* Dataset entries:
********************

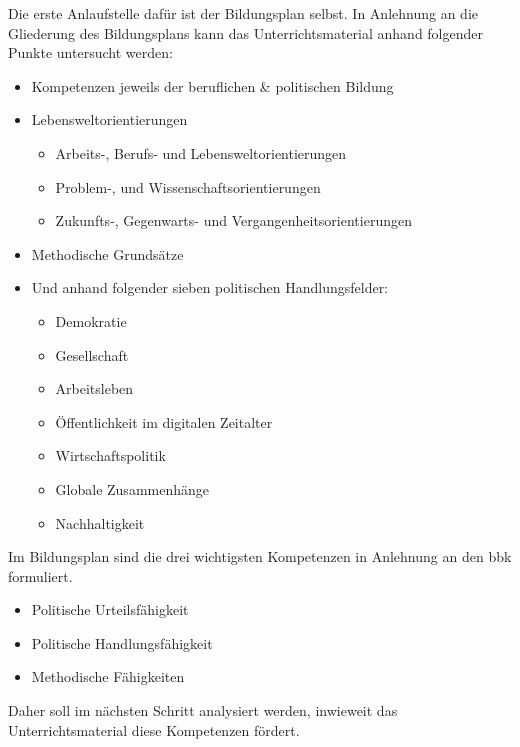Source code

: Die erste Anlaufstelle dafür ist der Bildungsplan selbst. In Anlehnung an die Gliederung des Bildungsplans kann das Unterrichtsmaterial anhand folgender Punkte untersucht werden:
\begin{itemize} 
    \item Kompetenzen jeweils der beruflichen \& politischen Bildung
    \item Lebensweltorientierungen %
    \begin{itemize}
        \item Arbeits-,  Berufs- und Lebensweltorientierungen
        \item Problem-, und Wissenschaftsorientierungen
        \item Zukunfts-, Gegenwarts- und Vergangenheitsorientierungen
    \end{itemize}
    \item Methodische Grundsätze
    \item Und anhand folgender sieben politischen Handlungsfelder:
    \begin{itemize}
        \item Demokratie 
        \item Gesellschaft 
        \item Arbeitsleben
        \item Öffentlichkeit im digitalen Zeitalter
        \item Wirtschaftspolitik
        \item Globale Zusammenhänge 
        \item Nachhaltigkeit 
    \end{itemize}
\end{itemize}


Im Bildungsplan sind die drei wichtigsten Kompetenzen in Anlehnung an den \gls{bbk} formuliert. 

\begin{itemize}
    \item Politische Urteilsfähigkeit
    \item Politische Handlungsfähigkeit
    \item Methodische Fähigkeiten 
\end{itemize}

Daher soll im nächsten Schritt analysiert werden, inwieweit das Unterrichtsmaterial diese Kompetenzen fördert.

********************

* How to complete this task:
Where the word "Unterrichtsmaterial" occurs in a line of the records, copy that line.

* Result for this task:
: Die erste Anlaufstelle dafür ist der Bildungsplan selbst. In Anlehnung an die Gliederung des Bildungsplans kann das Unterrichtsmaterial anhand folgender Punkte untersucht werden:
Daher soll im nächsten Schritt analysiert werden, inwieweit das Unterrichtsmaterial diese Kompetenzen fördert.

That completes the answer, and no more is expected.